The question asks what the angular acceleration of an uniform disc of radius $R$ rotating about an axis passing through its edge if it is released from rest with its center of mass at the same height as the axis.

Like this, with the red dot being the axis and yellow dot being center of mass:

The angular acceleration is $2g/3R$, because the torque is $MgR$ (cross product of gravitational force times radius vector) and you can divide the torque by the moment of inertia $3/2(MR^2)$ to get the angular acceleration.

However, I'm having trouble seeing why the answer also can't be just $g/R$. At the exact moment that it is released from rest, all parts of the disc (center of mass included) should just be accelerating at $9.81 \text{ m/s}^2$ downwards as the gravitational force is the only force acting upon the disc; hence, why can't you just divide the net tangential acceleration by the radius to get the net angular acceleration as net angular acceleration=net tangential acceleration/R?

Why aren't these two answers equivalent? What am I missing?

Thanks.

• Is the pivot point (red dot) supplying any force to the disc? – BowlOfRed Nov 5 '15 at 16:52

The issue here is that there is a force acting on the axle to counter act gravity on that part of the disk, so not all parts of the disk will be accelerating uniformly at $9.81 \text{ m/s}^2$. Note also that this force acts at the axis of rotation, and therefore doesn't contribute to the torque.

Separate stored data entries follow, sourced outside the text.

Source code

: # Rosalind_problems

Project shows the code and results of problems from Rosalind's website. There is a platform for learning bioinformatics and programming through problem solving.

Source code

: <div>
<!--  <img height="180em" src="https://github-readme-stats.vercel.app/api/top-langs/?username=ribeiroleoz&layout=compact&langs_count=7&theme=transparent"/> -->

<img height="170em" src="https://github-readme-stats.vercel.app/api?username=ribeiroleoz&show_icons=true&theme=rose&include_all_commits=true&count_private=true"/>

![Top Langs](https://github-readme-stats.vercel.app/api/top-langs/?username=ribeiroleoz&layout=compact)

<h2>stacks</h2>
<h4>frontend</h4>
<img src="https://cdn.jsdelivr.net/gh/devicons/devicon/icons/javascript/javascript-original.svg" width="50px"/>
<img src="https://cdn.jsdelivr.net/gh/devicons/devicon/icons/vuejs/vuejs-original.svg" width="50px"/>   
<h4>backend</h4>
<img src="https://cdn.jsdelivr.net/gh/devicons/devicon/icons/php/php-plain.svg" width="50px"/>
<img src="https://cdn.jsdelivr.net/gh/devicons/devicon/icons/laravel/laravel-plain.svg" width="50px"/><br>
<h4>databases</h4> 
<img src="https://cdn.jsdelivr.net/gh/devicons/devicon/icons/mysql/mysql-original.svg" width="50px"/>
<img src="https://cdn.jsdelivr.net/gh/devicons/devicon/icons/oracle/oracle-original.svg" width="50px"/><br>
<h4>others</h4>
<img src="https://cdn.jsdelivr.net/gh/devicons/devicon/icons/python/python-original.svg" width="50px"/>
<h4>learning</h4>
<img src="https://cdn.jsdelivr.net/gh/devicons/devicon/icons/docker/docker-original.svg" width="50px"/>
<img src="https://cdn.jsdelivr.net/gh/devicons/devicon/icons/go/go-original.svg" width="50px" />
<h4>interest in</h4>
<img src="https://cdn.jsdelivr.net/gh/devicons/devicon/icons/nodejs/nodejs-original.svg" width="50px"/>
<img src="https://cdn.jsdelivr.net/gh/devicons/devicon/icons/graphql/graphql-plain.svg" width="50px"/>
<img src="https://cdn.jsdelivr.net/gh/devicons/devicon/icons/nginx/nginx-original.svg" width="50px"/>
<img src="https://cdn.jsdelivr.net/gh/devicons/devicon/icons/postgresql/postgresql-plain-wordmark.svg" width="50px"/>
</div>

That is why you don't need to consider it when calculating the angular acceleration at the center of the disk.
If you have found that the initial angular acceleration of the disc is $\alpha = \frac {2g}{3R}$ that must mean that the initial centre of mass acceleration $a = \frac {2g}{3}$ because $a = R \alpha$.
If the force acting on the pivot is $X$ upwards then applying Newton's second law for the centre of mass motion gives $mg-X = ma$, so $X = \frac {mg}{3}$.
The fact that as well as its weight there is another force acting on the disc at the pivot end and the fact that one end will not accelerate at all whilst the other end will have a linear acceleration twice that of the centre of mass should show you that the initial linear acceleration of the disc is not $g$.